製品力が高まった一方、安心感や信頼度がそれについていけていないのが大きな課題となっています。お客様の意思決定層においては、AMDというブランドをご存じないこともまだまだ多い。販売パートナーであるディストリビューターやSIerの各社に協力していただき、事例を積み上げていくとともに、当社としてもブランド認知度を高め、エンドユーザーの方にAMD製品を安心して使っていただけるようにしていきたいと考えています。
これは法人向けというよりはコンシューマーのプレミアムセグメントをメインターゲットにした活動なのですが、ブランド認知向上への取り組みとして、この9月から将棋の藤井聡太竜王(王位・叡王・王将・棋聖との五冠)に当社の広告に出演していただいています。
――藤井竜王はRyzenを搭載したマシンで局面の研究などを行っていることで有名ですね。以前からCPUを提供するといったスポンサードはされていたのでしょうか。
いえ、これまでご自身でご購入いただき、PCの自作をされていたそうなのです。もちろん今回は、藤井竜王の挑戦にさらに貢献できるよう、64コアを搭載する最新の「Threadripper PRO 5995WX」をご提供しました。これを機会に、今までAMDをあまりご存じなかった方にも、性能や信頼性、安心感なども含めてお伝えできればと考えています。
――年内から来年に向けての重点施策を教えてください。
ビジネスユーザーに向けた訴求というところでは、最も重要な役割を担っていただいているのがパートナー各社ですので、営業面での支援や、技術的なトレーニングの提供に力を入れていきます。特に、製品のどこに優位性があるかをお伝えしないと、競合他社から当社に切り替えていただくきっかけにつながらないためで、技術な特徴や、ベンチマークの数値などに関する情報はしっかりお出ししていきます。サーバー向けには間もなくGenoaが登場します。これを着実に市場投入することが年内最大のイベントになると考えています。
眼光紙背 ~取材を終えて~
ソニー時代に「VAIO」のビジネスに携わり、そこでAMDとのつながりを得た関氏。そのときカウンターパートだったAMD側の担当者から誘われ、2015年に日本AMDに入社した。当時AMDはサーバー向けCPUから実質的に撤退状態で、PC向け製品でも競合に性能で大きく水をあけられていた。会社が一番厳しい時期に入社を決めたことになる。

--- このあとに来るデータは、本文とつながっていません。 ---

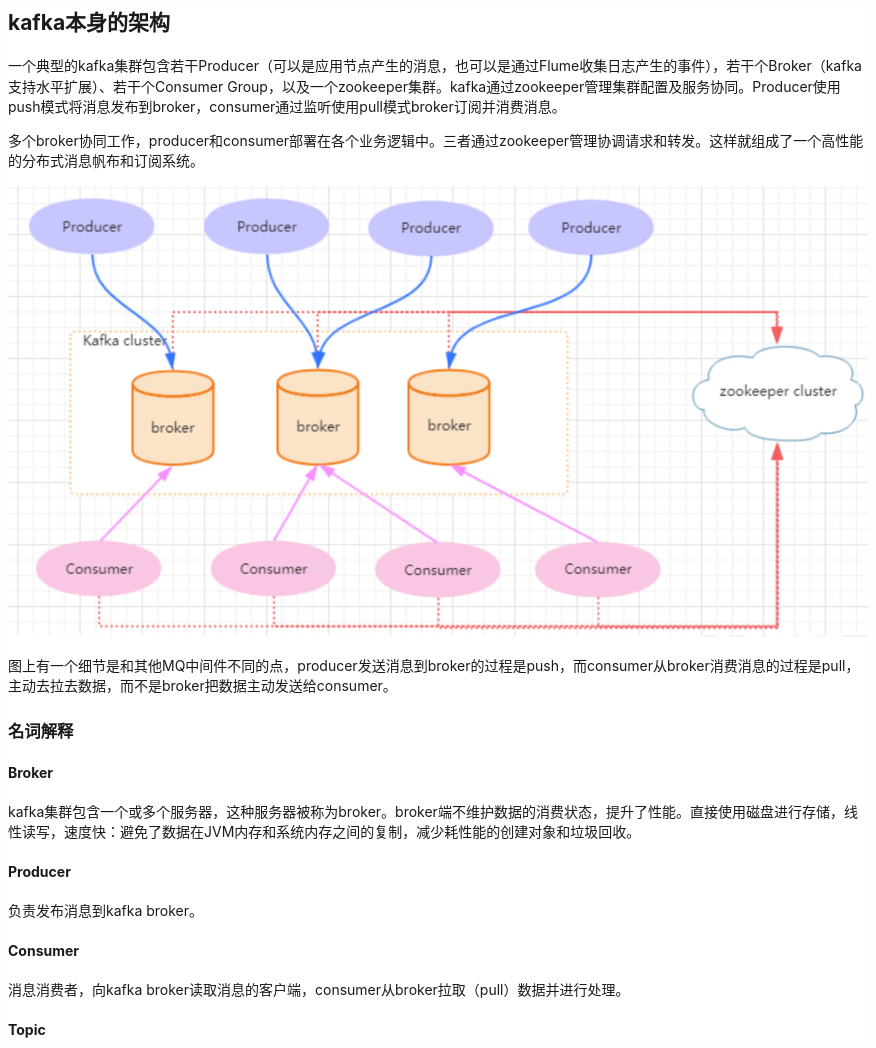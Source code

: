 ## kafka本身的架构

一个典型的kafka集群包含若干Producer（可以是应用节点产生的消息，也可以是通过Flume收集日志产生的事件），若干个Broker（kafka支持水平扩展）、若干个Consumer Group，以及一个zookeeper集群。kafka通过zookeeper管理集群配置及服务协同。Producer使用push模式将消息发布到broker，consumer通过监听使用pull模式broker订阅并消费消息。

多个broker协同工作，producer和consumer部署在各个业务逻辑中。三者通过zookeeper管理协调请求和转发。这样就组成了一个高性能的分布式消息帆布和订阅系统。

![image-20191123174542614](assets/image-20191123174542614.png)

图上有一个细节是和其他MQ中间件不同的点，producer发送消息到broker的过程是push，而consumer从broker消费消息的过程是pull，主动去拉去数据，而不是broker把数据主动发送给consumer。

### 名词解释

#### Broker

kafka集群包含一个或多个服务器，这种服务器被称为broker。broker端不维护数据的消费状态，提升了性能。直接使用磁盘进行存储，线性读写，速度快：避免了数据在JVM内存和系统内存之间的复制，减少耗性能的创建对象和垃圾回收。

#### Producer

负责发布消息到kafka broker。

#### Consumer

消息消费者，向kafka broker读取消息的客户端，consumer从broker拉取（pull）数据并进行处理。

#### Topic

なぜAMDでの仕事を選んだのかと聞くと「なぜなんでしょう。面白そうだったからかな」とおどけてみせたが、会社で気に入っている点として「AMDは日本法人からも本社に対して意見を言える、オープンな文化がある」ことを挙げる。外資企業の日本法人では、仕事は国内の営業だけで、戦略や製品は本社から降りてきたものを受け入れるしかないという会社も多いが、AMDでは日本にいても全社に貢献している実感があるという。市場における挑戦者として、社員全員が最前線のプレイヤーとなって勝利に向かう組織を目指している。
プロフィール
関 路子
(せき みちこ)
ソニーおよびソニーモバイルコミュニケーションに20年にわたり在籍。携帯情報端末、PC、音楽配信などの事業開発に携わり、IT業界や通信事業者などとのパートナーアライアンス、交渉や、戦略業務を統括する。2015年7月に日本AMD入社。セミカスタムビジネス ビジネス開発部長として、戦略・提携・営業を担当。20年10月より現職。
会社紹介
【日本AMD】米Advanced Micro Devices(AMD)は1969年に米シリコンバレーで設立された半導体メーカー。x86アーキテクチャーのCPUを手がけるほか、2006年のATIテクノロジーズ買収でGPU市場にも本格進出する。09年、製造部門をグローバルファウンドリーズとして分社化し、AMD自身はファブレス(工場を持たない)メーカーとなる。22年にはFPGA製品を手がけるXilinxの買収を完了した。日本法人の日本AMDは1975年設立。